In tutti i maggiori paesi europei, le sue percentuali di voto oscillano ormai da tempo tra il 20 e il 30 per cento. Anche quando vince, come solo a Hollande in Francia è riuscito di recente, lo fa giusto in virtù di una legge elettorale a doppio turno che ha consentito ai socialisti di nascondere sotto al tappeto il modesto risultato del primo scrutinio.
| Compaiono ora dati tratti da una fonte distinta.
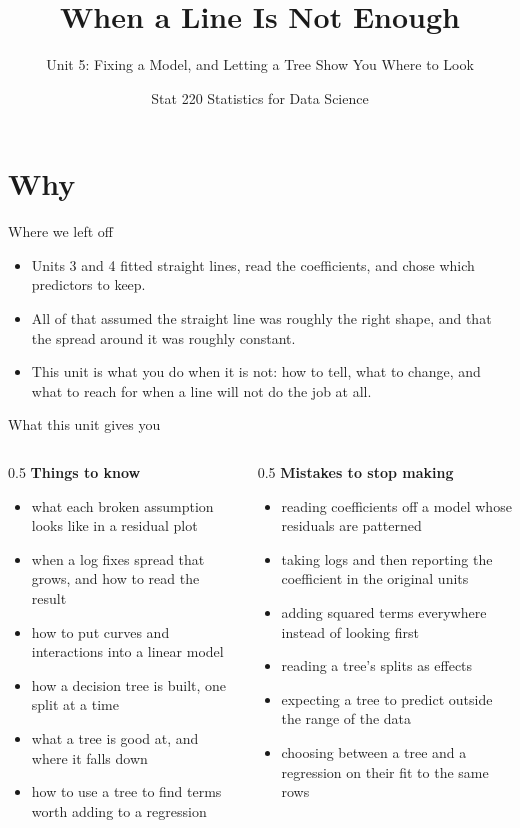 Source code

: \documentclass[aspectratio=169]{beamer}
\title{When a Line Is Not Enough}
\subtitle{Unit 5: Fixing a Model, and Letting a Tree Show You Where to Look}
\author{Stat 220 \textbar{} Statistics for Data Science}
\date{}
\begin{document}
\begin{frame}
  \titlepage
\end{frame}

\section{Why}
\begin{frame}{Where we left off}
\begin{itemize}
  \item Units 3 and 4 fitted straight lines, read the coefficients, and chose which predictors
        to keep.
  \item All of that assumed the straight line was roughly the right shape, and that the spread
        around it was roughly constant.
  \item This unit is what you do when it is not: how to tell, what to change, and what to reach
        for when a line will not do the job at all.
\end{itemize}
\end{frame}

\begin{frame}{What this unit gives you}
\begin{columns}[T]
\begin{column}{0.5\textwidth}
\textbf{Things to know}
\begin{itemize}\small
  \item what each broken assumption looks like in a residual plot
  \item when a log fixes spread that grows, and how to read the result
  \item how to put curves and interactions into a linear model
  \item how a decision tree is built, one split at a time
  \item what a tree is good at, and where it falls down
  \item how to use a tree to find terms worth adding to a regression
\end{itemize}
\end{column}
\begin{column}{0.5\textwidth}
\textbf{Mistakes to stop making}
\begin{itemize}\small
  \item reading coefficients off a model whose residuals are patterned
  \item taking logs and then reporting the coefficient in the original units
  \item adding squared terms everywhere instead of looking first
  \item reading a tree's splits as effects
  \item expecting a tree to predict outside the range of the data
  \item choosing between a tree and a regression on their fit to the same rows
\end{itemize}
\end{column}
\end{columns}
\end{frame}
\end{document}
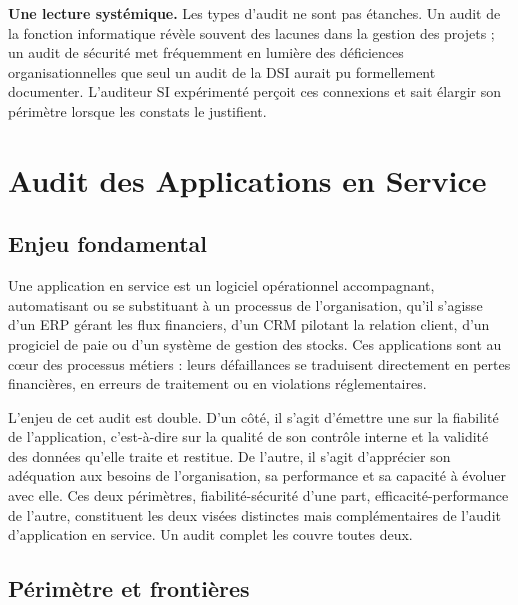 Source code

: \begin{boxinfo}
\textbf{Une lecture systémique.} Les types d'audit ne sont pas étanches. Un audit de la fonction informatique révèle souvent des lacunes dans la gestion des projets ; un audit de sécurité met fréquemment en lumière des déficiences organisationnelles que seul un audit de la DSI aurait pu formellement documenter. L'auditeur SI expérimenté perçoit ces connexions et sait élargir son périmètre lorsque les constats le justifient.
\end{boxinfo}


\section{Audit des Applications en Service}

\subsection{Enjeu fondamental}

Une application en service est un logiciel opérationnel accompagnant, automatisant ou se substituant à un processus de l'organisation, qu'il s'agisse d'un ERP gérant les flux financiers, d'un CRM pilotant la relation client, d'un progiciel de paie ou d'un système de gestion des stocks. Ces applications sont au cœur des processus métiers : leurs défaillances se traduisent directement en pertes financières, en erreurs de traitement ou en violations réglementaires.

L'enjeu de cet audit est double. D'un côté, il s'agit d'émettre une  sur la fiabilité de l'application, c'est-à-dire sur la qualité de son contrôle interne et la validité des données qu'elle traite et restitue. De l'autre, il s'agit d'apprécier son adéquation aux besoins de l'organisation, sa performance et sa capacité à évoluer avec elle. Ces deux périmètres, fiabilité-sécurité d'une part, efficacité-performance de l'autre, constituent les deux visées distinctes mais complémentaires de l'audit d'application en service. Un audit complet les couvre toutes deux.

\subsection{Périmètre et frontières}

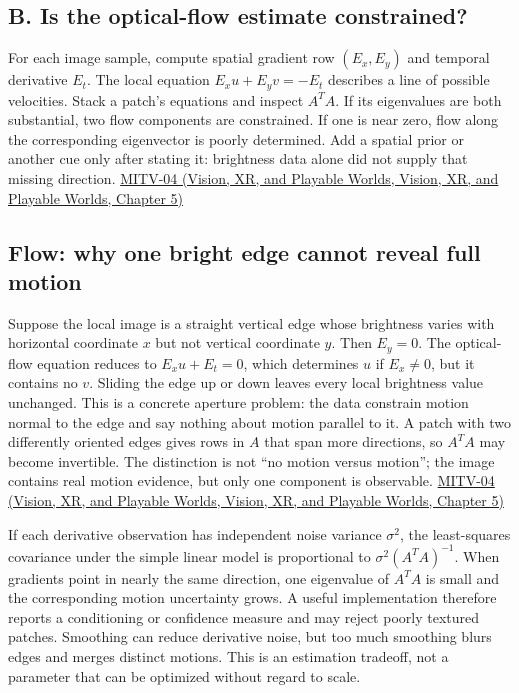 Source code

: \subsection{B. Is the optical-flow estimate constrained?}\label{04-visual-computing-ii-ch030-b.-is-the-optical-flow-estimate-constrained}

For each image sample, compute spatial gradient row \((E_x,E_y)\) and temporal derivative \(E_t\). The local equation \(E_xu+E_yv=-E_t\) describes a line of possible velocities. Stack a patch's equations and inspect \(A^TA\). If its eigenvalues are both substantial, two flow components are constrained. If one is near zero, flow along the corresponding eigenvector is poorly determined. Add a spatial prior or another cue only after stating it: brightness data alone did not supply that missing direction. \href{../07-Vision-XR-and-Playable-Worlds/main.pdf\#nameddest=04-visual-computing-ii-ch036-mitv-04---fixed-optical-flow-optical-mouse-constant-brightness-assumption-closed-form-solution}{MITV-04 (Vision, XR, and Playable Worlds, Vision, XR, and Playable Worlds, Chapter 5)}

\subsection{Flow: why one bright edge cannot reveal full motion}\label{04-visual-computing-ii-ch030-flow-why-one-bright-edge-cannot-reveal-full-motion}

Suppose the local image is a straight vertical edge whose brightness varies with horizontal coordinate \(x\) but not vertical coordinate \(y\). Then \(E_y=0\). The optical-flow equation reduces to \(E_xu+E_t=0\), which determines \(u\) if \(E_x\ne0\), but it contains no \(v\). Sliding the edge up or down leaves every local brightness value unchanged. This is a concrete aperture problem: the data constrain motion normal to the edge and say nothing about motion parallel to it. A patch with two differently oriented edges gives rows in \(A\) that span more directions, so \(A^TA\) may become invertible. The distinction is not ``no motion versus motion''; the image contains real motion evidence, but only one component is observable. \href{../07-Vision-XR-and-Playable-Worlds/main.pdf\#nameddest=04-visual-computing-ii-ch036-mitv-04---fixed-optical-flow-optical-mouse-constant-brightness-assumption-closed-form-solution}{MITV-04 (Vision, XR, and Playable Worlds, Vision, XR, and Playable Worlds, Chapter 5)}

If each derivative observation has independent noise variance \(\sigma^2\), the least-squares covariance under the simple linear model is proportional to \(\sigma^2(A^TA)^{-1}\). When gradients point in nearly the same direction, one eigenvalue of \(A^TA\) is small and the corresponding motion uncertainty grows. A useful implementation therefore reports a conditioning or confidence measure and may reject poorly textured patches. Smoothing can reduce derivative noise, but too much smoothing blurs edges and merges distinct motions. This is an estimation tradeoff, not a parameter that can be optimized without regard to scale.

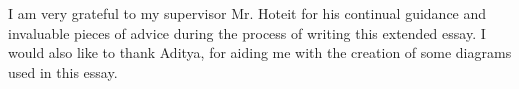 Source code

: \documentclass[12pt, oneside]{article}
\begin{document}
I am very grateful to my supervisor Mr. Hoteit for his continual guidance and invaluable pieces of advice during the process of writing this extended essay. I would also like to thank Aditya, for aiding me with the creation of some diagrams used in this essay.

\clearpage
\pagestyle{backmatter}

\printbibliography[heading=bibintoc]{}


\clearpage
\begin{appendices}
    \pagestyle{appendices}
    
    
\end{appendices}
\end{document}

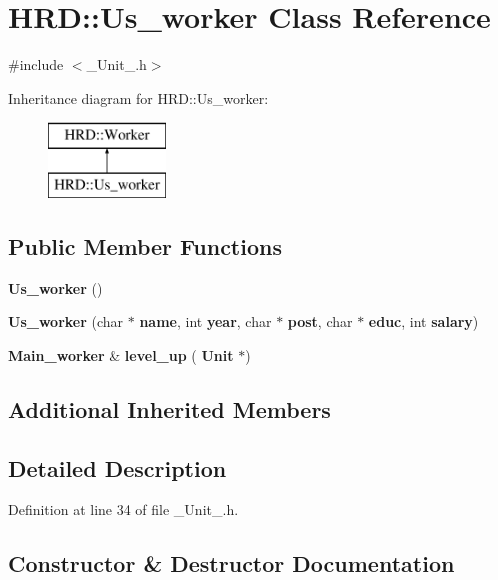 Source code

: \section{H\+RD\+:\+:Us\+\_\+worker Class Reference}
\label{class_h_r_d_1_1_us__worker}


{\ttfamily \#include $<$\+\_\+\+Unit\+\_\+.\+h$>$}

Inheritance diagram for H\+RD\+:\+:Us\+\_\+worker\+:\begin{figure}[H]
\begin{center}
\leavevmode
\includegraphics[height=2.000000cm]{class_h_r_d_1_1_us__worker}
\end{center}
\end{figure}
\subsection*{Public Member Functions}
\begin{DoxyCompactItemize}
\item 
\textbf{ Us\+\_\+worker} ()
\item 
\textbf{ Us\+\_\+worker} (char $\ast$\textbf{ name}, int \textbf{ year}, char $\ast$\textbf{ post}, char $\ast$\textbf{ educ}, int \textbf{ salary})
\item 
\textbf{ Main\+\_\+worker} \& \textbf{ level\+\_\+up} (\textbf{ Unit} $\ast$)
\end{DoxyCompactItemize}
\subsection*{Additional Inherited Members}


\subsection{Detailed Description}


Definition at line 34 of file \+\_\+\+Unit\+\_\+.\+h.



\subsection{Constructor \& Destructor Documentation}
\mbox{\label{class_h_r_d_1_1_us__worker_a7e0c8b11ec80568a7905abd13b4681f5}} 
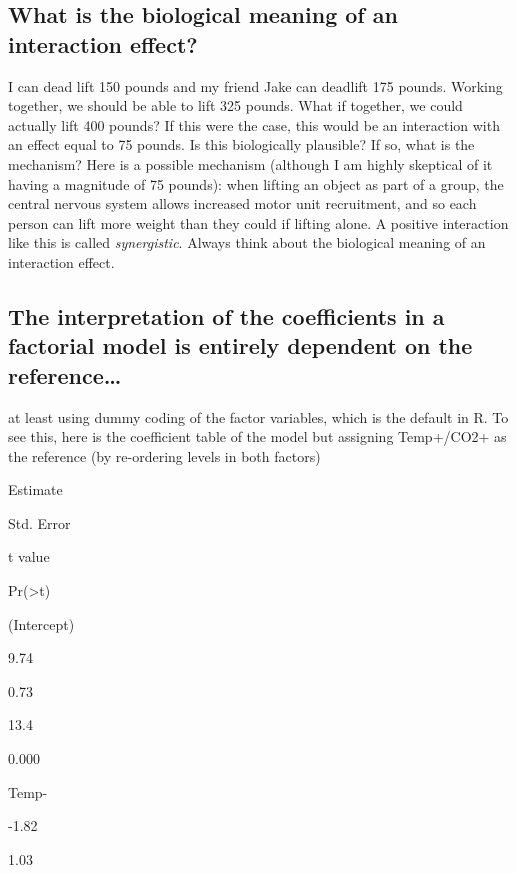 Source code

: \documentclass[]{book}
\begin{document}
\hypertarget{what-is-the-biological-meaning-of-an-interaction-effect}{%
\subsection{What is the biological meaning of an interaction effect?}\label{what-is-the-biological-meaning-of-an-interaction-effect}}

I can dead lift 150 pounds and my friend Jake can deadlift 175 pounds. Working together, we should be able to lift 325 pounds. What if together, we could actually lift 400 pounds? If this were the case, this would be an interaction with an effect equal to 75 pounds. Is this biologically plausible? If so, what is the mechanism? Here is a possible mechanism (although I am highly skeptical of it having a magnitude of 75 pounds): when lifting an object as part of a group, the central nervous system allows increased motor unit recruitment, and so each person can lift more weight than they could if lifting alone. A positive interaction like this is called \emph{synergistic}. Always think about the biological meaning of an interaction effect.

\hypertarget{the-interpretation-of-the-coefficients-in-a-factorial-model-is-entirely-dependent-on-the-reference}{%
\subsection{The interpretation of the coefficients in a factorial model is entirely dependent on the reference\ldots{}}\label{the-interpretation-of-the-coefficients-in-a-factorial-model-is-entirely-dependent-on-the-reference}}

at least using dummy coding of the factor variables, which is the default in R. To see this, here is the coefficient table of the model but assigning Temp+/CO2+ as the reference (by re-ordering levels in both factors)

Estimate

Std. Error

t value

Pr(\textgreater\textbar t\textbar)

(Intercept)

9.74

0.73

13.4

0.000

Temp-

-1.82

1.03
\end{document}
In questo assoluto deserto politico e intellettuale, uno Tsipras finisce con l’assurgere alle dimensioni di uno statista. I greci hanno fatto tutto quello che gli zombie parlanti chiedevano loro di fare. Hanno tagliato stipendi e pensioni, hanno ridotto del 25 per cento il prodotto interno lordo per pagare i debiti, hanno costretto alla fame centinaia di migliaia di cittadini per raggiungere un avanzo primario del 5%. Si sono comportati in maniera esemplare, ma non ha funzionato.
Pure Tsipras, attenzione, è diventato primo ministro con appena il 36 per cento dei voti, in virtù della legge elettorale greca e grazie all’alleanza con un piccolo partito della destra nazionalista.
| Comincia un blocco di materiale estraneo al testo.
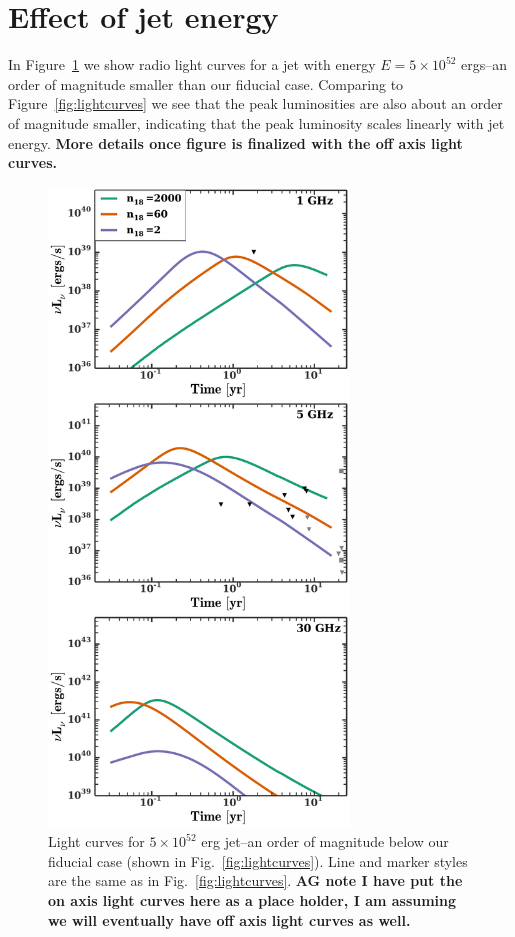 \documentclass[usenatbib,fleqn]{mnras}
\begin{document}
\section{Effect of jet energy}
In Figure~\ref{fig:lightcurves_lw} we show radio light curves
for a jet with energy $E=5\times 10^{52}$
ergs--an order of magnitude smaller than our fiducial case.
Comparing to Figure~\ref{fig:lightcurves} we see that the peak
luminosities are also about an order of magnitude smaller, indicating
that the peak luminosity scales linearly with jet energy. {\bf More
  details once figure is finalized with the off axis light curves.}

\begin{figure} 
  \includegraphics[width=8cm]{lightcurves_lw.pdf}
  \caption{\label{fig:lightcurves_lw} Light curves for $5\times
    10^{52}$ erg jet--an order of magnitude below our fiducial case
    (shown in Fig.~\ref{fig:lightcurves}). Line and marker styles are
    the same as in Fig.~\ref{fig:lightcurves}. {\bf AG note I have
      put the on axis light curves here as a place holder, I am
      assuming we will eventually have off axis light curves as well.}}
\end{figure}
\end{document}
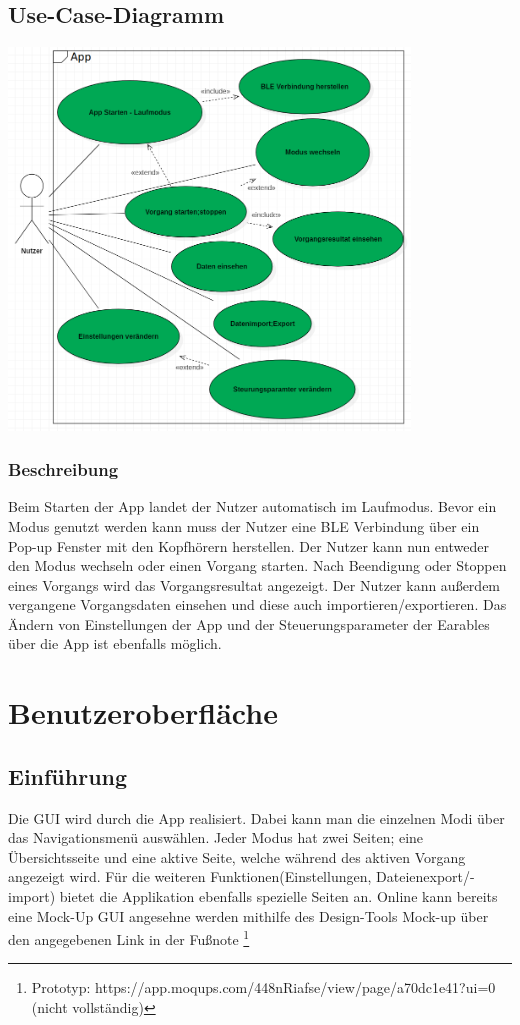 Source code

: \documentclass[a4paper,12pt]{article}
\begin{document}
  \subsection{Use-Case-Diagramm}
  \begin{center}
	\includegraphics[width=0.8\textwidth]{./Diagramme/Use-CaseDiagramm.png} 
  \end{center}

\subsubsection{Beschreibung} 
Beim Starten der App landet der Nutzer automatisch im Laufmodus. Bevor ein Modus genutzt werden kann muss der Nutzer eine BLE Verbindung über ein Pop-up Fenster mit den Kopfhörern herstellen. Der Nutzer kann nun entweder den Modus wechseln oder einen \Gls{Vorgang} starten. Nach Beendigung oder Stoppen eines Vorgangs wird das Vorgangsresultat angezeigt. Der Nutzer kann außerdem vergangene Vorgangsdaten einsehen und diese auch importieren/exportieren. Das Ändern von Einstellungen der App und der \Gls{Steuerungsparameter} der \Gls{Earables} über die App ist ebenfalls möglich.
\section{Benutzeroberfläche}
\subsection{Einführung}
Die \Gls{GUI} wird durch die App realisiert. Dabei kann man die einzelnen Modi über das Navigationsmenü auswählen. Jeder Modus hat zwei Seiten; eine Übersichtsseite und eine aktive Seite, welche während des aktiven \Gls{Vorgang} angezeigt wird. Für die weiteren Funktionen(Einstellungen, Dateienexport/-import) bietet die Applikation ebenfalls spezielle Seiten an.
Online kann bereits eine Mock-Up \Gls{GUI} angesehne werden mithilfe des Design-Tools \glqq Mock-up\grqq{} über den angegebenen Link in der Fußnote \footnote[1]{Prototyp: https://app.moqups.com/448nRiafse/view/page/a70dc1e41?ui=0 (nicht vollständig)}
\end{document}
Syriza è un partito nato nel 2001, alla vigilia della manifestazione contro il vertice del G8 di Genova, quello della caserma Bolzaneto (la partecipazione a quella manifestazione di protesta fu uno dei principali punti all’ordine del giorno). Nacque dalla fusione tra una miriade di partitini di sinistra: marxisti, trozkisti, ecologisti e così via. Una cosa di mezzo tra SEL e Rifondazione comunista. Anche dal punto di vista dei consensi elettorali. La prima volta che partecipò alle elezioni prese appena il 4%.
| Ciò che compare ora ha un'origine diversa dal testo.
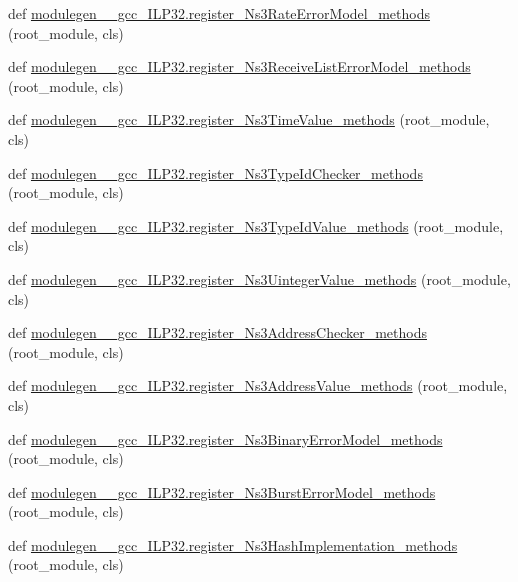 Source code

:\begin{DoxyCompactItemize}
\item 
def \hyperlink{namespacemodulegen____gcc__ILP32_a43e7a30d0d40b70325dea7b5ffc3bd08}{modulegen\+\_\+\+\_\+gcc\+\_\+\+I\+L\+P32.\+register\+\_\+\+Ns3\+Rate\+Error\+Model\+\_\+methods} (root\+\_\+module, cls)
\item 
def \hyperlink{namespacemodulegen____gcc__ILP32_ac6153ad3148a9bb1ae86beaf7dbcdbe3}{modulegen\+\_\+\+\_\+gcc\+\_\+\+I\+L\+P32.\+register\+\_\+\+Ns3\+Receive\+List\+Error\+Model\+\_\+methods} (root\+\_\+module, cls)
\item 
def \hyperlink{namespacemodulegen____gcc__ILP32_a1105d61b4c389df61b8b83b0a25cc654}{modulegen\+\_\+\+\_\+gcc\+\_\+\+I\+L\+P32.\+register\+\_\+\+Ns3\+Time\+Value\+\_\+methods} (root\+\_\+module, cls)
\item 
def \hyperlink{namespacemodulegen____gcc__ILP32_a8cc76f23a8cb33ad3a0e4d77e8fbee0a}{modulegen\+\_\+\+\_\+gcc\+\_\+\+I\+L\+P32.\+register\+\_\+\+Ns3\+Type\+Id\+Checker\+\_\+methods} (root\+\_\+module, cls)
\item 
def \hyperlink{namespacemodulegen____gcc__ILP32_a39c112d1c935b295e15786cb622c73a5}{modulegen\+\_\+\+\_\+gcc\+\_\+\+I\+L\+P32.\+register\+\_\+\+Ns3\+Type\+Id\+Value\+\_\+methods} (root\+\_\+module, cls)
\item 
def \hyperlink{namespacemodulegen____gcc__ILP32_ac714dce8d474460352595c8579b4b110}{modulegen\+\_\+\+\_\+gcc\+\_\+\+I\+L\+P32.\+register\+\_\+\+Ns3\+Uinteger\+Value\+\_\+methods} (root\+\_\+module, cls)
\item 
def \hyperlink{namespacemodulegen____gcc__ILP32_a6cddc7786a1240bac0c2c11d2e5e40f3}{modulegen\+\_\+\+\_\+gcc\+\_\+\+I\+L\+P32.\+register\+\_\+\+Ns3\+Address\+Checker\+\_\+methods} (root\+\_\+module, cls)
\item 
def \hyperlink{namespacemodulegen____gcc__ILP32_a73078c37ac27c6fd2ec5e6a012ec4c0d}{modulegen\+\_\+\+\_\+gcc\+\_\+\+I\+L\+P32.\+register\+\_\+\+Ns3\+Address\+Value\+\_\+methods} (root\+\_\+module, cls)
\item 
def \hyperlink{namespacemodulegen____gcc__ILP32_a6b7ff4a4607924d57d97005a37be20d6}{modulegen\+\_\+\+\_\+gcc\+\_\+\+I\+L\+P32.\+register\+\_\+\+Ns3\+Binary\+Error\+Model\+\_\+methods} (root\+\_\+module, cls)
\item 
def \hyperlink{namespacemodulegen____gcc__ILP32_af7faf52233768a5c4bd01ce5f5e99ec6}{modulegen\+\_\+\+\_\+gcc\+\_\+\+I\+L\+P32.\+register\+\_\+\+Ns3\+Burst\+Error\+Model\+\_\+methods} (root\+\_\+module, cls)
\item 
def \hyperlink{namespacemodulegen____gcc__ILP32_acbacaf626a5a437cc46ab734cfde3cb8}{modulegen\+\_\+\+\_\+gcc\+\_\+\+I\+L\+P32.\+register\+\_\+\+Ns3\+Hash\+Implementation\+\_\+methods} (root\+\_\+module, cls)

\end{DoxyCompactItemize}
Poi vennero la crisi economica e la fame. La sinistra ufficiale greca, quella dei socialisti del PASOK, si trovò a essere al governo. La Grecia aveva fatto ricorso alla Goldman Sachs per truccare i bilanci pubblici, ma la compiacenza degli altri paesi europei che fino a quel momento avevano retto il gioco terminò di colpo quando i governi francese e tedesco si trovarono costretti a salvare le proprie banche dalla montagna di crediti farlocchi che avevano concesso alla Grecia (a proposito: benvenuto nel club, Massimo D’Alema. In ritardo come sempre, ma noto comunque che ti fa bene avere motivi di rancore per il tuo nuovo leader).
L’allora primo ministro greco, Papandreu figlio, di fronte alla prospettiva di dovere licenziare i dipendenti pubblici e di far pagare le tasse a Onassis, nel 2011 osò pensare a un referendum. La Merkel, Sarkozy e ovviamente i mercati internazionali lo fecero fuori (notate bene: Barack Obama, che oggi implora i leader europei di venire incontro alle richieste dei greci, si dichiarò all’epoca contrario al referendum. Se oggi sembra un sostenitore di Tsipras non è certo per simpatie politiche. E’ solo terrorizzato che una Grecia fuori dall’euro possa finire nell’area d’influenza di Putin. Pure lui, da buon leader di sinistra, le cose le capisce in ritardo).
Ad ogni modo, Papandreu figlio venne sfiduciato e si dovette tornare al voto. Vinse la destra, ma senza maggioranza. Il nuovo governo non sopravvisse. Si rivotò e stavolta, uscendo praticamente dal nulla, vinse Syriza.
Il che, secondo me, dimostra due cose.
La prima è che i leader dei maggiori paesi europei hanno la lungimiranza delle talpe. Sono stati loro, in primo luogo la Merkel, a mettere Tsipras nel posto in cui si trova. La miopia della cancelliera tedesca è talmente evidente che ha ritentato con Tsipras lo stesso giochetto che gli era riuscito con Papandreu figlio. Volete sapere una cosa? Alla vigilia del referendum proposto da Papandreu erano stati fatti dei sondaggi. In base ai quali il 60% dei greci era contrario all’accordo capestro con l’Unione europea per il ripianamento dei debiti. Cosa vi ricorda questa percentuale?
La seconda circostanza che salta evidente agli occhi, è che una sinistra che si adegua a politiche economiche di destra, che dà un colpo al cerchio e uno alla botte, che sostiene di difendere lo stato sociale e intanto taglia tutto il tagliabile e perfino di più, è condannata alla sconfitta. Peggio: all’indifferenza dei propri elettori.
Perché quando la crisi morde la carne viva delle persone, i pochi cittadini che ancora si scomodano per andare a votare scelgono di solito chi sa cosa vuole. O che, quantomeno, dà l’impressione di saperlo.